■ **Listed entries**
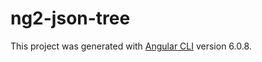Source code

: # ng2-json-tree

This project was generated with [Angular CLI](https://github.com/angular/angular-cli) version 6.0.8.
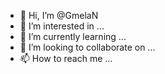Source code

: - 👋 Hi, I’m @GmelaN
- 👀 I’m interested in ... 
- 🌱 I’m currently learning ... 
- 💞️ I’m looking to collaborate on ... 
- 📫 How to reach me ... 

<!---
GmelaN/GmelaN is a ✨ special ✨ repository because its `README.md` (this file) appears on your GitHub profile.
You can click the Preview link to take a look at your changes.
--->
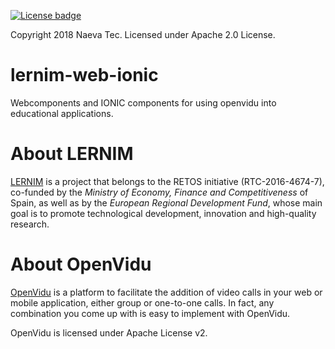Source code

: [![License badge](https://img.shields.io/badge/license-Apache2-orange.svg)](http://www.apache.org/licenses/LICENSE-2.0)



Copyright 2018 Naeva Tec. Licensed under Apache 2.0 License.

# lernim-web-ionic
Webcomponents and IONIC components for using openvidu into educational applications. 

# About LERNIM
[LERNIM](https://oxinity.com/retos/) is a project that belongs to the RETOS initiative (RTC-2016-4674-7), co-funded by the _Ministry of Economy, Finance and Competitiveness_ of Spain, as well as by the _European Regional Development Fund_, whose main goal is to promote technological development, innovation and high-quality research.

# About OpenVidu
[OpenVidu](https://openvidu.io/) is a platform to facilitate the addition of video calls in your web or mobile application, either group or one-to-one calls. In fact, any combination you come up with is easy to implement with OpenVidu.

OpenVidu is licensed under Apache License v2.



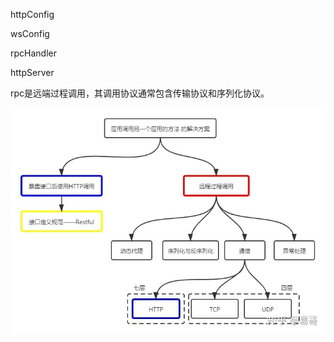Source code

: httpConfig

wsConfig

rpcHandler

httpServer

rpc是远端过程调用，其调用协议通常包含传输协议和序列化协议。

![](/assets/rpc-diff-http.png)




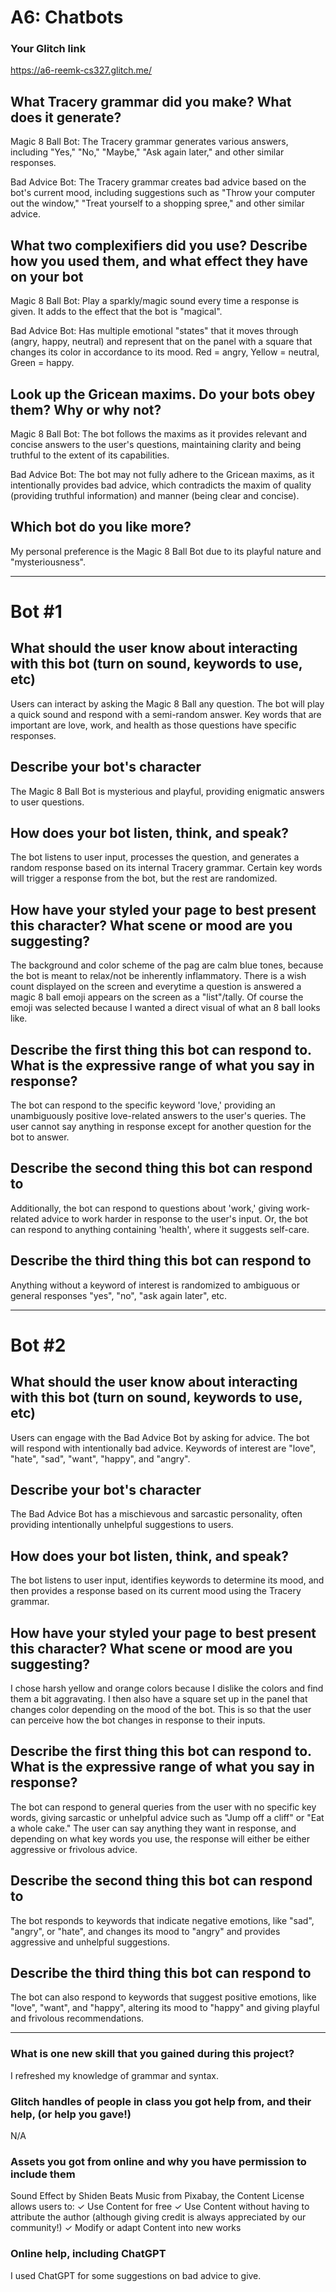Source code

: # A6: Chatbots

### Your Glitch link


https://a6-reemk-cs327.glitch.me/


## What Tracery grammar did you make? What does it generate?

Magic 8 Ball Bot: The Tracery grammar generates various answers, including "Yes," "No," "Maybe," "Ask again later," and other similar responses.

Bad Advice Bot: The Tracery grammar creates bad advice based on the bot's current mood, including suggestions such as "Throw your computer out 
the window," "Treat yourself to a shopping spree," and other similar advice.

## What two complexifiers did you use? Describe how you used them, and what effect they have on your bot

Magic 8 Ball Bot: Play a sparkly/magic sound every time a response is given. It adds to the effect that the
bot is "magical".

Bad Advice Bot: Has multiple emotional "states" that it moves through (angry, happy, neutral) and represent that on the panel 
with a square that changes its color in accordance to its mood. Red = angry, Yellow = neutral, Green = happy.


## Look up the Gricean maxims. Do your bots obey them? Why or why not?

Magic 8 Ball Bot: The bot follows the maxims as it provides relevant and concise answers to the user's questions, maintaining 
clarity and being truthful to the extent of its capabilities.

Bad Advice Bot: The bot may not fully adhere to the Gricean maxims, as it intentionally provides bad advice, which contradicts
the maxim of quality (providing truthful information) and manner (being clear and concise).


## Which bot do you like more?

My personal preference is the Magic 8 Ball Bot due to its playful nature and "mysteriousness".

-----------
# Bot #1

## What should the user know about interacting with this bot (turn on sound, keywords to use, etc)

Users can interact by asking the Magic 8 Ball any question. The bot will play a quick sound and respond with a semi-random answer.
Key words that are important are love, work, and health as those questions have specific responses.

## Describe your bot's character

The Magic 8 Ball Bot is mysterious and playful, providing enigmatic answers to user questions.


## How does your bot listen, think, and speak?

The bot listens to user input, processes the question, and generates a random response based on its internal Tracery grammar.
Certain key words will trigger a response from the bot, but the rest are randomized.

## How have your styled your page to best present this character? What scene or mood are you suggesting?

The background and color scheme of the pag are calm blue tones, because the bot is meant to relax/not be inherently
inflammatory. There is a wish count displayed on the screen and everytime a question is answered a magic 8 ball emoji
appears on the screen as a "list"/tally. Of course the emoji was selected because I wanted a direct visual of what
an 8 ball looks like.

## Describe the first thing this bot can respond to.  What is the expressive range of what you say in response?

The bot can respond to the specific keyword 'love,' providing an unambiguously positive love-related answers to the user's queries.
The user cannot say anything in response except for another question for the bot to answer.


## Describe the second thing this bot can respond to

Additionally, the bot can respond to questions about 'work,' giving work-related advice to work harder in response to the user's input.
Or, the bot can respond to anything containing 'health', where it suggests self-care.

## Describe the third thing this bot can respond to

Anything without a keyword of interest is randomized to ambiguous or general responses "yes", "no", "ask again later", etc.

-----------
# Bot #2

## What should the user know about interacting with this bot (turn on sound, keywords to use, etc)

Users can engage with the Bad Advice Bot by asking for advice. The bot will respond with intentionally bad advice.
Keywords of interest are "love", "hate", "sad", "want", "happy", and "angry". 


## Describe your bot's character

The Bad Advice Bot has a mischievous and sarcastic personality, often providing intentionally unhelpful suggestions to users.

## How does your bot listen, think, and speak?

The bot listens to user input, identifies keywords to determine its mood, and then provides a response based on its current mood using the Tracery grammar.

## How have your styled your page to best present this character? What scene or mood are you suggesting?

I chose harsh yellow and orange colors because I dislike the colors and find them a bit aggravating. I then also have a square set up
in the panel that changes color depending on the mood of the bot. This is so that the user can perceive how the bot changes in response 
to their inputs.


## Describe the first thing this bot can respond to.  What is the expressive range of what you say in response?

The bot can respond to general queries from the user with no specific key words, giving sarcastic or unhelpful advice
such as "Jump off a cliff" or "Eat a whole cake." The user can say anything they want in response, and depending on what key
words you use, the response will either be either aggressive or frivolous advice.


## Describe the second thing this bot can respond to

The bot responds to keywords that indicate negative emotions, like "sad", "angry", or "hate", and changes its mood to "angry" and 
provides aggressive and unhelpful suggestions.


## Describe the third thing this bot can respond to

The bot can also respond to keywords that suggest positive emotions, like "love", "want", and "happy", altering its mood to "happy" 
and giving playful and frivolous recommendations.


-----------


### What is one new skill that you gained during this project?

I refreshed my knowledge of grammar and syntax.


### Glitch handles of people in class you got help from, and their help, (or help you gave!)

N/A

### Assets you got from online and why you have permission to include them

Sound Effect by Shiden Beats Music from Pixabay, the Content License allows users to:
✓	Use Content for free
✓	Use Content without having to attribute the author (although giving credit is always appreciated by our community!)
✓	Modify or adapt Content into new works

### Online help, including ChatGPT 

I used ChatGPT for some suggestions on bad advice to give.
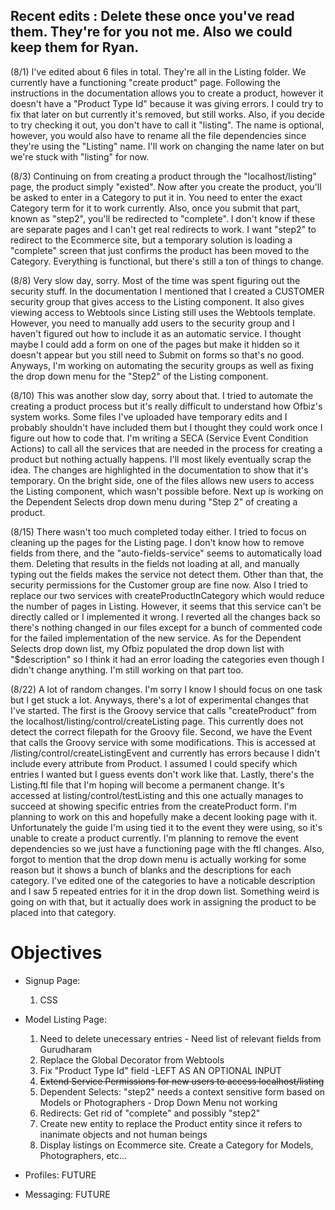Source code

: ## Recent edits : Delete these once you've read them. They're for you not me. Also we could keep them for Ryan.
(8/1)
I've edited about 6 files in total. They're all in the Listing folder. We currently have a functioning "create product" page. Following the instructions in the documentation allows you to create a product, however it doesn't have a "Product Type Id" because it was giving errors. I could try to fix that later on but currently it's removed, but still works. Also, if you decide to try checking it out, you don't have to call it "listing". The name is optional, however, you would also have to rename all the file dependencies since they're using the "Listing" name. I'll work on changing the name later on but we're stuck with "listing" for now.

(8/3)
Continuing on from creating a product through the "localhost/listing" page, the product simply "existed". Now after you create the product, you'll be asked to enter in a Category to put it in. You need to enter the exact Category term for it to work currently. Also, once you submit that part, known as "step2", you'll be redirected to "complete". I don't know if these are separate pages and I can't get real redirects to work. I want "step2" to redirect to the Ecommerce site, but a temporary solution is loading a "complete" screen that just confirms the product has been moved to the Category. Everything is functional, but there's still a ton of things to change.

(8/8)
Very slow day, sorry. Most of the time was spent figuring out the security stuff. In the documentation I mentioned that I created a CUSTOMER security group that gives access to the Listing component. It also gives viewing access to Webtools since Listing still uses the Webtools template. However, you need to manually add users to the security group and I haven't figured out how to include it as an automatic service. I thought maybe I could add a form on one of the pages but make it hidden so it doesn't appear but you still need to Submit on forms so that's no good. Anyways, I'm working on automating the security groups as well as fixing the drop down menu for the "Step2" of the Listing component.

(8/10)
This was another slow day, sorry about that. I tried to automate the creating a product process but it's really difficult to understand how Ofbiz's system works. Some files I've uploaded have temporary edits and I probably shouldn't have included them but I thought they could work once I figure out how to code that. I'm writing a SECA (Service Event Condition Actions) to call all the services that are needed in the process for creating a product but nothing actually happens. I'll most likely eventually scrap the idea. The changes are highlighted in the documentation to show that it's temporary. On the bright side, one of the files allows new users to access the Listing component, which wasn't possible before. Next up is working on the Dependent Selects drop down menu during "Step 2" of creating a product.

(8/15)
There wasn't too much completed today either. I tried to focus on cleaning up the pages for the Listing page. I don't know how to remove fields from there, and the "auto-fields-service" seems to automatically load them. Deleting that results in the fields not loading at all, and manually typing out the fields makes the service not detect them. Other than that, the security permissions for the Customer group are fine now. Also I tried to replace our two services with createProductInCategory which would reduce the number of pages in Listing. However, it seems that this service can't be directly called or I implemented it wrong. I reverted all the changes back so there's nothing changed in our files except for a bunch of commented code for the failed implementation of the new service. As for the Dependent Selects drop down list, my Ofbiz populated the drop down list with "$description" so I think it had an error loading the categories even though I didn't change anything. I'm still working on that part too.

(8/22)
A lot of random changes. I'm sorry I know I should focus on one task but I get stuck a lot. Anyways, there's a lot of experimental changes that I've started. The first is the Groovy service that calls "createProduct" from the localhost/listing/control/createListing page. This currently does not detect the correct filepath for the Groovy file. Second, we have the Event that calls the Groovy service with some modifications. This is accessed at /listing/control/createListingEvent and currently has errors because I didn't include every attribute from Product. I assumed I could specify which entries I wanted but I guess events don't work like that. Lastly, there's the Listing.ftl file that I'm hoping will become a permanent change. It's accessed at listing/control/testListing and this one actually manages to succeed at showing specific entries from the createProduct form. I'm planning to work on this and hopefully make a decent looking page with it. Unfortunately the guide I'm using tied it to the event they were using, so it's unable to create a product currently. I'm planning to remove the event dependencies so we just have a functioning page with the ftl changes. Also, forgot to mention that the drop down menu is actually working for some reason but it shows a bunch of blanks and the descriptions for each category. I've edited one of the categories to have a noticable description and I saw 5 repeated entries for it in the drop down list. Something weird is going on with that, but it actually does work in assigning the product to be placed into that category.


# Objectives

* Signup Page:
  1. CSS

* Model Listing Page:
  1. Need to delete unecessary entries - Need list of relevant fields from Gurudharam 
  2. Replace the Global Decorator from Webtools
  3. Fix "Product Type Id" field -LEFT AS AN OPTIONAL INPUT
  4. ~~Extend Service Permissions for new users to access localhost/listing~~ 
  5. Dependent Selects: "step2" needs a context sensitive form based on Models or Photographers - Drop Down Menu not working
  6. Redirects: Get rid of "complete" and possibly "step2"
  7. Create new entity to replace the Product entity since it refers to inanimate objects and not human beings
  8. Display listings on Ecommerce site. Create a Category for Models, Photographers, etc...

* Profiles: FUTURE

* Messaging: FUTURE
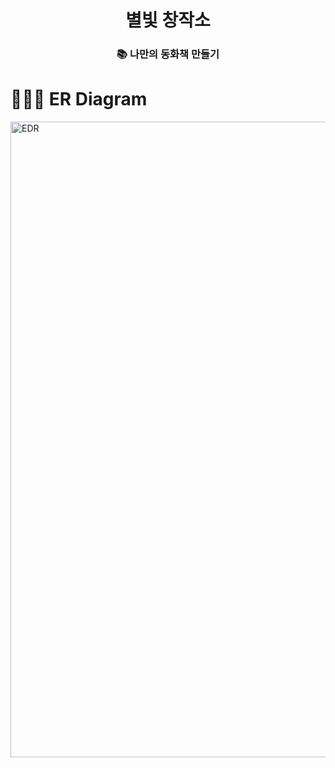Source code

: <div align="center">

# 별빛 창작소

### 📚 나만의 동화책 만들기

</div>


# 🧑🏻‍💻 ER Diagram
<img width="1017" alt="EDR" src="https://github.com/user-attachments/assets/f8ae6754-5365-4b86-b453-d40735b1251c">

■ **What you have to do**
Please transcribe only the lines in the records above running from the line that has "My personal preference" through the line that has "The bot listens to user input, processes", both included, exactly as they appear.

■ **Problem solution**
My personal preference is the Magic 8 Ball Bot due to its playful nature and "mysteriousness".

-----------
# Bot #1

## What should the user know about interacting with this bot (turn on sound, keywords to use, etc)

Users can interact by asking the Magic 8 Ball any question. The bot will play a quick sound and respond with a semi-random answer.
Key words that are important are love, work, and health as those questions have specific responses.

## Describe your bot's character

The Magic 8 Ball Bot is mysterious and playful, providing enigmatic answers to user questions.


## How does your bot listen, think, and speak?

The bot listens to user input, processes the question, and generates a random response based on its internal Tracery grammar.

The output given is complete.